Problem: Somewhere below are a line with "O Gráfico 5.35 traz" and a later line with "A diferença entre". Output exactly those lines and all lines between them.

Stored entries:
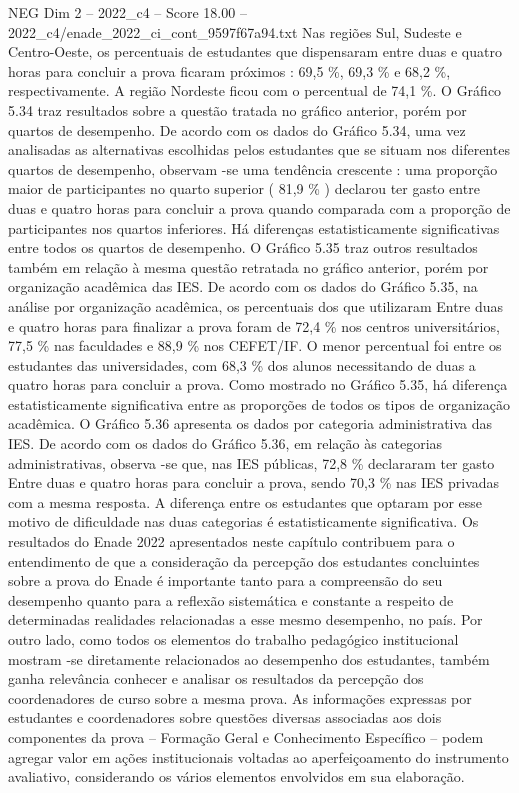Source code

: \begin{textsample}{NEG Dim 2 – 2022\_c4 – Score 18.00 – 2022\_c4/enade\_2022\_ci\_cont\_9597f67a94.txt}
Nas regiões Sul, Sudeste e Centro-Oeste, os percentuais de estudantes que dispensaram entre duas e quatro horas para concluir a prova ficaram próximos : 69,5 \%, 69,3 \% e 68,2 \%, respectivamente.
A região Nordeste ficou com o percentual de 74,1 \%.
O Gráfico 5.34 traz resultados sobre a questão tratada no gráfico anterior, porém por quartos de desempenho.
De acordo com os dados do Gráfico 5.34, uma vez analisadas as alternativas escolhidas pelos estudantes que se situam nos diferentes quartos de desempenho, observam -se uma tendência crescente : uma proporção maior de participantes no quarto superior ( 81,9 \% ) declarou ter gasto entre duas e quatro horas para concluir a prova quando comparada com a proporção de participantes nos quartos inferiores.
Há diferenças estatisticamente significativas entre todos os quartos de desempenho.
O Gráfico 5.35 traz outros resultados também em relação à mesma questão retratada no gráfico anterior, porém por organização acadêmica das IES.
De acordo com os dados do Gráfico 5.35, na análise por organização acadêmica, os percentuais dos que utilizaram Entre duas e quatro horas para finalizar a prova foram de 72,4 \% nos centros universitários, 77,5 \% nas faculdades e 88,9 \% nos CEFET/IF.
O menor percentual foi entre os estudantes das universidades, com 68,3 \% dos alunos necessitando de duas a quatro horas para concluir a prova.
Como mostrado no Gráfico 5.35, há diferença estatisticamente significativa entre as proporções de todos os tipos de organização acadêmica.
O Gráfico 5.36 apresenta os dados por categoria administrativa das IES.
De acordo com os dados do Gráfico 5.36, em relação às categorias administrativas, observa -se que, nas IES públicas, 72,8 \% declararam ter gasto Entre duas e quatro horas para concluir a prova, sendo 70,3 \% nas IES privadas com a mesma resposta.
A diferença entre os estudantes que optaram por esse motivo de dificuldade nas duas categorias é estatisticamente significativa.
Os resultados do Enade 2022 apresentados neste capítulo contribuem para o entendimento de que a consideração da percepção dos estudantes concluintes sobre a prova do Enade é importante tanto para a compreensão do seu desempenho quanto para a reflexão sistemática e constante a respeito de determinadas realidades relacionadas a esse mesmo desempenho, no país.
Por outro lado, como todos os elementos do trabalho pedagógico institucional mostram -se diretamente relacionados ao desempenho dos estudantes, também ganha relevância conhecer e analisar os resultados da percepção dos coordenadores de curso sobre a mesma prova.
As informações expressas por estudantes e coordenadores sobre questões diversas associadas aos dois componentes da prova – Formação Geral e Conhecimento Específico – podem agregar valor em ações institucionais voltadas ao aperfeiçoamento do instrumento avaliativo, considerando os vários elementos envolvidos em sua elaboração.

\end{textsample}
--
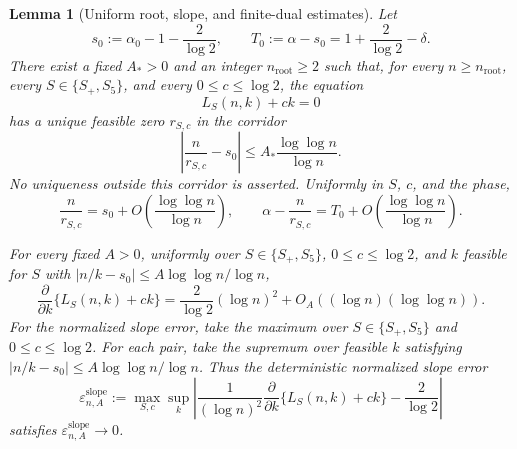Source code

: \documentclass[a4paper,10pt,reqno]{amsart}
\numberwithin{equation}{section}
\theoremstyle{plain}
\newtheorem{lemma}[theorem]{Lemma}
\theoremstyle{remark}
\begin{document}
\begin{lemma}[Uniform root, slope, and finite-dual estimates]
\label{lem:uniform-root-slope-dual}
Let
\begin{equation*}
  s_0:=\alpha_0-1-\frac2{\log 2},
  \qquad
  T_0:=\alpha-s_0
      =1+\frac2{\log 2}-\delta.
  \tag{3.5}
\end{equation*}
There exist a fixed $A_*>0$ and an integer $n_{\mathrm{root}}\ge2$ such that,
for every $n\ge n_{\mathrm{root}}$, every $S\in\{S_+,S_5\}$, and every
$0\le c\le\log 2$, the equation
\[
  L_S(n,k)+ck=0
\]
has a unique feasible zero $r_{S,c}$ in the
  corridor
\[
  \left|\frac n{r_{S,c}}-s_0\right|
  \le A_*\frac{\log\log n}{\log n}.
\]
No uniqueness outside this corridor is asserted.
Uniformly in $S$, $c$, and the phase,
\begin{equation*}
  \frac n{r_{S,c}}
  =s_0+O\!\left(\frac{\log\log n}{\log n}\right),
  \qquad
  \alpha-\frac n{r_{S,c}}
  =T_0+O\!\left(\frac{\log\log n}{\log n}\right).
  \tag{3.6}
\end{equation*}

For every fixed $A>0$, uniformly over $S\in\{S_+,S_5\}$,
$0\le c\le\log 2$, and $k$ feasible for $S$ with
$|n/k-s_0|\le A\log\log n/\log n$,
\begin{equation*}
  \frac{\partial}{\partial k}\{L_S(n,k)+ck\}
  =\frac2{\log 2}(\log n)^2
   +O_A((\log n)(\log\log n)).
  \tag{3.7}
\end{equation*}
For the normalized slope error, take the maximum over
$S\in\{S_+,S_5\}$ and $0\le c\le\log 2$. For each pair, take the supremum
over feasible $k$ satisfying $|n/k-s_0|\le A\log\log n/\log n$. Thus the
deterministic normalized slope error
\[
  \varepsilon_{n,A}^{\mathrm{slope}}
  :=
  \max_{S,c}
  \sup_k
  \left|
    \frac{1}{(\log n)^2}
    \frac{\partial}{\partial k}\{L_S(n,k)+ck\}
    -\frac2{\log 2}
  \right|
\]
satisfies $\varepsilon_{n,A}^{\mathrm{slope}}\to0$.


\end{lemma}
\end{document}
==
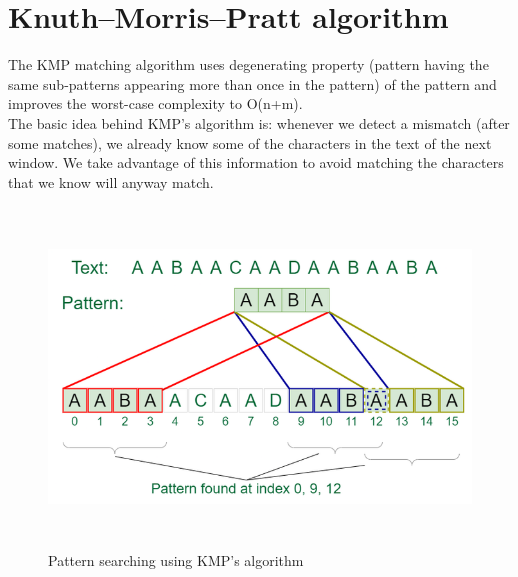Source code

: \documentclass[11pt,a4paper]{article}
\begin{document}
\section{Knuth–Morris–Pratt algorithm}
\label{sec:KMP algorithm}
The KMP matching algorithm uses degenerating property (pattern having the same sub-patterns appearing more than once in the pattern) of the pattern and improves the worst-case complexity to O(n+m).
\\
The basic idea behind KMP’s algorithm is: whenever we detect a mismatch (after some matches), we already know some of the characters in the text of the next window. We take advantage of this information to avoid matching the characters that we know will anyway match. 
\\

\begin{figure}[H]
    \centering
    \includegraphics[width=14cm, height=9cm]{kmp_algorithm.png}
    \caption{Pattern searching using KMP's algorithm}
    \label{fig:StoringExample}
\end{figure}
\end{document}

Output for this task:
O Gráfico 5.35 traz outros resultados também em relação à mesma questão retratada no gráfico anterior, porém por organização acadêmica das IES.
De acordo com os dados do Gráfico 5.35, na análise por organização acadêmica, os percentuais dos que utilizaram Entre duas e quatro horas para finalizar a prova foram de 72,4 \% nos centros universitários, 77,5 \% nas faculdades e 88,9 \% nos CEFET/IF.
O menor percentual foi entre os estudantes das universidades, com 68,3 \% dos alunos necessitando de duas a quatro horas para concluir a prova.
Como mostrado no Gráfico 5.35, há diferença estatisticamente significativa entre as proporções de todos os tipos de organização acadêmica.
O Gráfico 5.36 apresenta os dados por categoria administrativa das IES.
De acordo com os dados do Gráfico 5.36, em relação às categorias administrativas, observa -se que, nas IES públicas, 72,8 \% declararam ter gasto Entre duas e quatro horas para concluir a prova, sendo 70,3 \% nas IES privadas com a mesma resposta.
A diferença entre os estudantes que optaram por esse motivo de dificuldade nas duas categorias é estatisticamente significativa.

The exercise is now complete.